If you do get it in the square, you are ready to move on.
Hop through the squares, kicking the tin to the next square as you go, being careful to keep it within the lines. Each square gets one foot. Which foot you start with is up to you, but you must use the same foot throughout.
You can’t have more than one foot on the ground at a time, unless there are two number squares right next to each other (4-5, 7-8), in which case you can put down both feet simultaneously (one in each square). Always keep your feet inside the appropriate square(s); if you step on a line, hop on the wrong square, or lose your balance and step out of the square, you lose your turn.
Pick up the marker when you reach square eight and hop into the semicircle if you are using it.
If there is no semicircle, then when you get to the last number, turn around (remaining on one foot) and hop your way back in reverse order to the beginning.
Then hand the tin to the next player.
If you completed the course with your marker on square one (and without losing your turn), then throw your marker onto square two on your next turn. Your goal is to complete the course with the marker on each square. The first person to do this wins the game!

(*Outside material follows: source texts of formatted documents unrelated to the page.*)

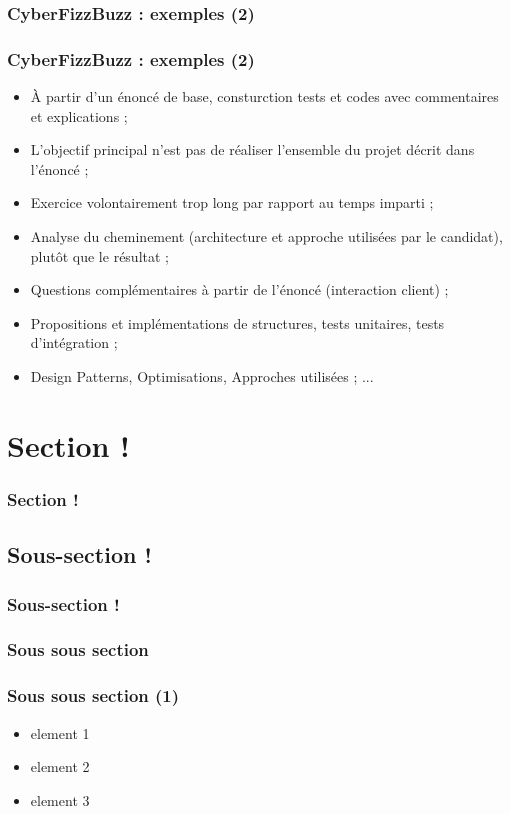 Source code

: \documentclass[slidetop,11pt]{beamer}
\begin{document}
\subsubsection{CyberFizzBuzz : exemples (2)}
\begin{frame}
	\frametitle{CyberFizzBuzz : exemples (2)}
	\begin{itemize}
		\item {\`A} partir d'un {\'e}nonc{\'e} de base, consturction tests et codes avec commentaires et explications ; 
		\item L'objectif principal n'est pas de r{\'e}aliser l'ensemble du projet d{\'e}crit dans l'{\'e}nonc{\'e} ; 
		\item Exercice volontairement trop long par rapport au temps imparti ; 
		\item Analyse du cheminement (architecture et approche utilis{\'e}es par le candidat), plut{\^o}t que le r{\'e}sultat ;
		\item Questions compl{\'e}mentaires {\`a} partir de l'{\'e}nonc{\'e} (interaction client) ; 
		\item Propositions  et impl{\'e}mentations de structures, tests unitaires, tests d'int{\'e}gration ;
		\item Design Patterns, Optimisations, Approches utilis{\'e}es ; ... 
	\end{itemize}
\end{frame} 

\section{Section !}
\begin{frame}
	\frametitle{Section !}
	\tableofcontents[sections=2,currentsection,subsectionstyle=show/shaded/hide] %
\end{frame} 

\subsection{Sous-section !}
\begin{frame}
	\frametitle{Sous-section ! }
	\tableofcontents[sections=2,currentsection,subsectionstyle=show/shaded/hide]
\end{frame} 

\subsubsection{Sous sous section}
\begin{frame}
	\frametitle{Sous sous section  (1)}
	\begin{itemize}
		\item element 1
		\item element 2
		\item element 3
	\end{itemize}
\end{frame} 
\end{document}

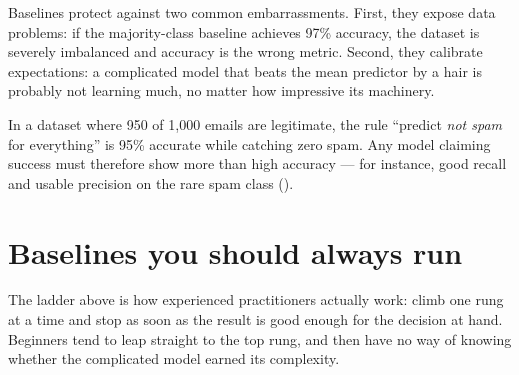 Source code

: Baselines protect against two common embarrassments. First, they expose data problems: if the majority-class baseline achieves 97\% accuracy, the dataset is severely imbalanced and accuracy is the wrong metric. Second, they calibrate expectations: a complicated model that beats the mean predictor by a hair is probably not learning much, no matter how impressive its machinery.

\begin{workedexample}
In a dataset where 950 of 1{,}000 emails are legitimate, the rule ``predict \emph{not spam} for everything'' is 95\% accurate while catching zero spam. Any model claiming success must therefore show more than high accuracy --- for instance, good recall and usable precision on the rare spam class ().
\end{workedexample}

\section{Baselines you should always run}

\begin{mlfigure}
\end{mlfigure}

\begin{analogy}
The ladder above is how experienced practitioners actually work: climb one rung at a time and stop as soon as the result is good enough for the decision at hand. Beginners tend to leap straight to the top rung, and then have no way of knowing whether the complicated model earned its complexity.
\end{analogy}


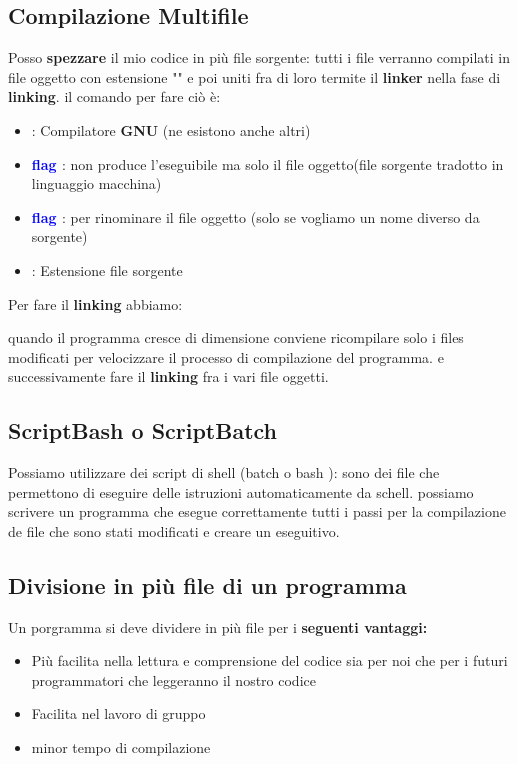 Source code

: \subsection{Compilazione Multifile}
Posso \textbf{spezzare} il mio codice in più file sorgente: tutti i file verranno compilati in file oggetto con estensione "" e poi uniti fra di loro termite il \textbf{linker} nella fase di \textbf{linking}.
\newline\newline il comando per fare ciò è: 

\begin{itemize}
    \item \textbf{\textcolor{blue}{}} : Compilatore \textbf{GNU} (ne esistono anche altri)
    \item \textbf{\textcolor{blue}{flag }} : non produce l'eseguibile ma solo il file oggetto(file sorgente tradotto in linguaggio macchina)
    \item \textbf{\textcolor{blue}{flag }} : per rinominare il file oggetto (solo se vogliamo un nome diverso da sorgente)
    
    \item \textbf{\textcolor{blue}{}} : Estensione file sorgente  \newline \newpage
\end{itemize}
 Per fare il \textbf{linking} abbiamo: 
 
quando il programma cresce di dimensione conviene ricompilare solo i files modificati per velocizzare il processo di compilazione del programma. e successivamente fare il \textbf{linking} fra i vari file oggetti. \newline

\subsection{ScriptBash o ScriptBatch}

Possiamo utilizzare dei script di shell (batch  o bash ): sono dei file che permettono di eseguire delle istruzioni automaticamente da schell. possiamo scrivere un programma che esegue correttamente tutti i passi per la compilazione de file che sono stati modificati  e creare un eseguitivo.\newline


\subsection{Divisione in più file di un programma}
Un porgramma si deve dividere in più file per i \textbf{seguenti vantaggi:}
\begin{itemize}
    \item Più facilita nella lettura e comprensione del codice sia per noi che per i futuri programmatori che leggeranno il nostro codice
    \item Facilita nel lavoro di gruppo
    \item minor tempo di compilazione 
\end{itemize}

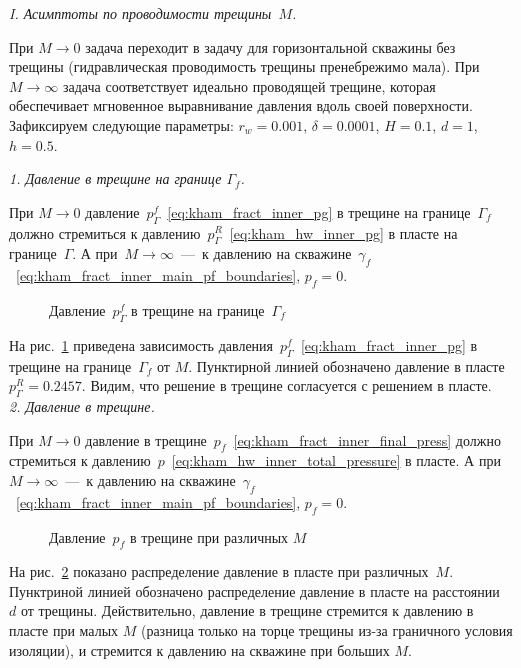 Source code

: \documentclass{article}
\begin{document}
\textit{I. Асимптоты по проводимости трещины~$M$.}

При $M \to 0$ задача переходит в задачу для горизонтальной скважины без трещины (гидравлическая проводимость трещины пренебрежимо мала).
При $M \to \infty$ задача соответствует идеально проводящей трещине, которая обеспечивает мгновенное выравнивание давления вдоль своей поверхности.
Зафиксируем следующие параметры: $r_w = 0.001$, $\delta=0.0001$, $H=0.1$, $d=1$, $h=0.5$.

\textit{ 1. Давление в трещине на границе $\Gamma_f$.}

При $M \to 0$ давление~$p_{\Gamma}^f$~\eqref{eq:kham_fract_inner_pg} в трещине на границе~$\Gamma_f$ должно
стремиться к давлению~$p_{\Gamma}^R$~\eqref{eq:kham_hw_inner_pg} в пласте на границе~$\Gamma$.
А при~$M \to \infty$~---~к давлению на
скважине~$\gamma_f$~\eqref{eq:kham_fract_inner_main_pf_boundaries}, $p_f = 0$.

\begin{figure}[H]
	\centering
	
	\caption{ Давление~$p_{\Gamma}^f$ в трещине на границе~$\Gamma_f$}
	\label{fig:kham_fract_inner_pgf_assympt}
\end{figure}

На рис.~\ref{fig:kham_fract_inner_pgf_assympt} приведена зависимость
давления~$p_{\Gamma}^f$~\eqref{eq:kham_fract_inner_pg}
в трещине на границе~$\Gamma_f$ от $M$. Пунктирной линией обозначено давление в пласте $p_{\Gamma}^R = 0.2457$.
Видим, что решение в трещине согласуется с решением в пласте. \\

\textit{ 2. Давление в трещине.}

При $M \to 0$ давление в трещине~$p_f$~\eqref{eq:kham_fract_inner_final_press} должно стремиться
к давлению~$p$~\eqref{eq:kham_hw_inner_total_pressure} в пласте. А при $M \to \infty$~---~к давлению на
скважине~$\gamma_f$~\eqref{eq:kham_fract_inner_main_pf_boundaries}, $p_f = 0$.

\begin{figure}[H]
	\centering
	
	\caption{Давление~$p_f$ в трещине при различных $M$}
	\label{fig:kham_fract_inner_pf_assympt}
\end{figure}

На рис.~\ref{fig:kham_fract_inner_pf_assympt} показано распределение давление в пласте при различных~$M$.
Пунктриной линией обозначено распределение давление в пласте на расстоянии~$d$ от трещины.
Действительно, давление в трещине стремится к давлению в пласте при малых $M$ (разница только на торце трещины
из-за граничного условия изоляции), и стремится к давлению на скважине при больших $M$.
\\
\end{document}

Fred Conlon was born in Killeenduff, Easkey, Co Sligo. He attended the local National School and the Vocational School in Easkey. He was awarded a five year scholarship to the National College of Art and Design. Self taught in the Arts to this stage, Fred commenced his formal studies in the Art to the age of 17 at the National College of Art in 1960. Initially he studied Painting, Sculpture, Drawing and a range of crafts but he increasingly came under the influence of Domhnail O’Murchadha, assistant Professor of Sculpture who encouraged him to specialise and to do a Sculpture Diploma.
He has won many Public Commissions through open competition and his work enhances public places as diverse as the wood sculptors in Hazelwood, Sligo to the street sculpture in bronze at Portland row, Dublin, to the road-side sculpture in limestone at Bunratty in Co Clare, as well as the commemorative sculpture in bronze in the Parnell National Park in Co Wicklow.
“The philosophy which underlines my work is based on change, continuity and the search for measures in natural order. The value of a sculpture relies on its own existence through time, independent of its creator and should usually speak
for itself. It should beckon you to walk into its space, to travel its surface and edge, to sense, to touch, to peer into and ponder. As you leave it should invite you to return another time so that it can communicate further.
Sculpture is a celebration of lime and time. The stone I carve is millions of years of age. It is old and stubborn and reluctant to change but change it must for that is the challenge to the sculptor. The marriage of man and stone through spirit, thought and toil wrestles the forms into a unity of sculpture.To appreciate sculpture is to look, to touch, to sense, to learn and communicate.”